I’d never heard of biryani before moving to the UAE. In fact, I don’t think I’d ever tried Arabic food.
To be honest, I didn’t know what I was getting into. I had a PhD in American Studies and I’d been a professor for several years, teaching in St. Louis, Washington DC, Korea, Okinawa, Tokyo, even exotic Northwest Ohio. But I didn’t know a thing. I was completely ignorant about the Middle East, its customs and cuisine.
But what did I need to know? I was offered a good job at a new university for Emirati girls in Dubai. My salary was tax-free. They gave me a free place to live. I was young and looking for adventure. Dubai was a bustling city with thousands of great restaurants and bars. The nightlife was becoming legendary. Beautiful beaches were just minutes from downtown. It was one of the safest and most luxurious places on earth.
So I packed up a few belongings, dumped the rest, and got on an airplane for the Gulf. It was September, 2001.
A few weeks later, the planes hit the towers. I learned that something had happened after work, on the elevator going up to my apartment on the 13th floor. We watched the news in horror and didn’t have the right verbs to describe what had happened. I saw the second plan hit the towers in real time. Once the phone lines could get through, I learned that an old friend had died, and then another.

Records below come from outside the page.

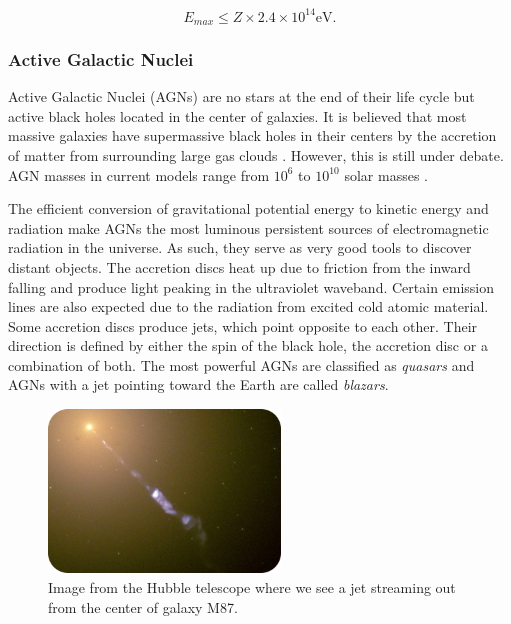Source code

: \begin{equation}
E_{max} \leq Z \times 2.4 \times 10^{14} \textrm{eV}.
\end{equation}

\subsubsection{Active Galactic Nuclei}
\label{subsubsec:agn}
Active Galactic Nuclei (AGNs) are no stars at the end of their life cycle but active black holes located in the center of galaxies. It is believed that most massive galaxies have supermassive black holes in their centers by the accretion of matter from surrounding large gas clouds \cite{Urry:1995mg,Antonucci:1993sg}. However, this is still under debate. AGN masses in current models range from $10^6$ to $10^{10}$ solar masses \cite{Kazanas:2012sk}.

The efficient conversion of gravitational potential energy to kinetic energy and radiation make AGNs the most luminous persistent sources of electromagnetic radiation in the universe. As such, they serve as very good tools to discover distant objects. The accretion discs heat up due to friction from the inward falling and produce light peaking in the ultraviolet waveband. Certain emission lines are also expected due to the radiation from excited cold atomic material. Some accretion discs produce jets, which point opposite to each other. Their direction is defined by either the spin of the black hole, the accretion disc or a combination of both.  The most powerful AGNs are classified as \textit{quasars} and AGNs with a jet pointing toward the Earth are called \textit{blazars}.

\begin{figure}
\centering
\includegraphics[width=0.55\textwidth]{chapter3/img/jet_crop_rounded.jpg}
\caption{
Image from the Hubble telescope where we see a jet streaming out from the center of galaxy M87.}
\end{figure}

My new colleagues and I had emigrated from all over the world. A few of them went back home the next day, September 12. They left furniture behind, appliances, and electronics. They had no jobs waiting back home, but they didn’t want to be in the Middle East. One of the terrorists was from Dubai, we heard. Local banks had laundered the money. The UAE, we were beginning to understand, wasn’t the perfect society as described in colorful, trifold brochures.
I stayed. If you’d asked me why, I’m not sure I could have told you the answer. I’d moved away from my home and left nothing behind. No house, no job, no personal belongings in a storage unit. Terrorism, politics, danger—I wasn’t thinking about any of this. Dubai might not be safe, I learned, but neither was America. There were no safe places. Everyone said the world had changed, but it hadn’t. We just learned to see how it had always been. Maybe the reason for staying was simple. I was looking for something new and I’d found it.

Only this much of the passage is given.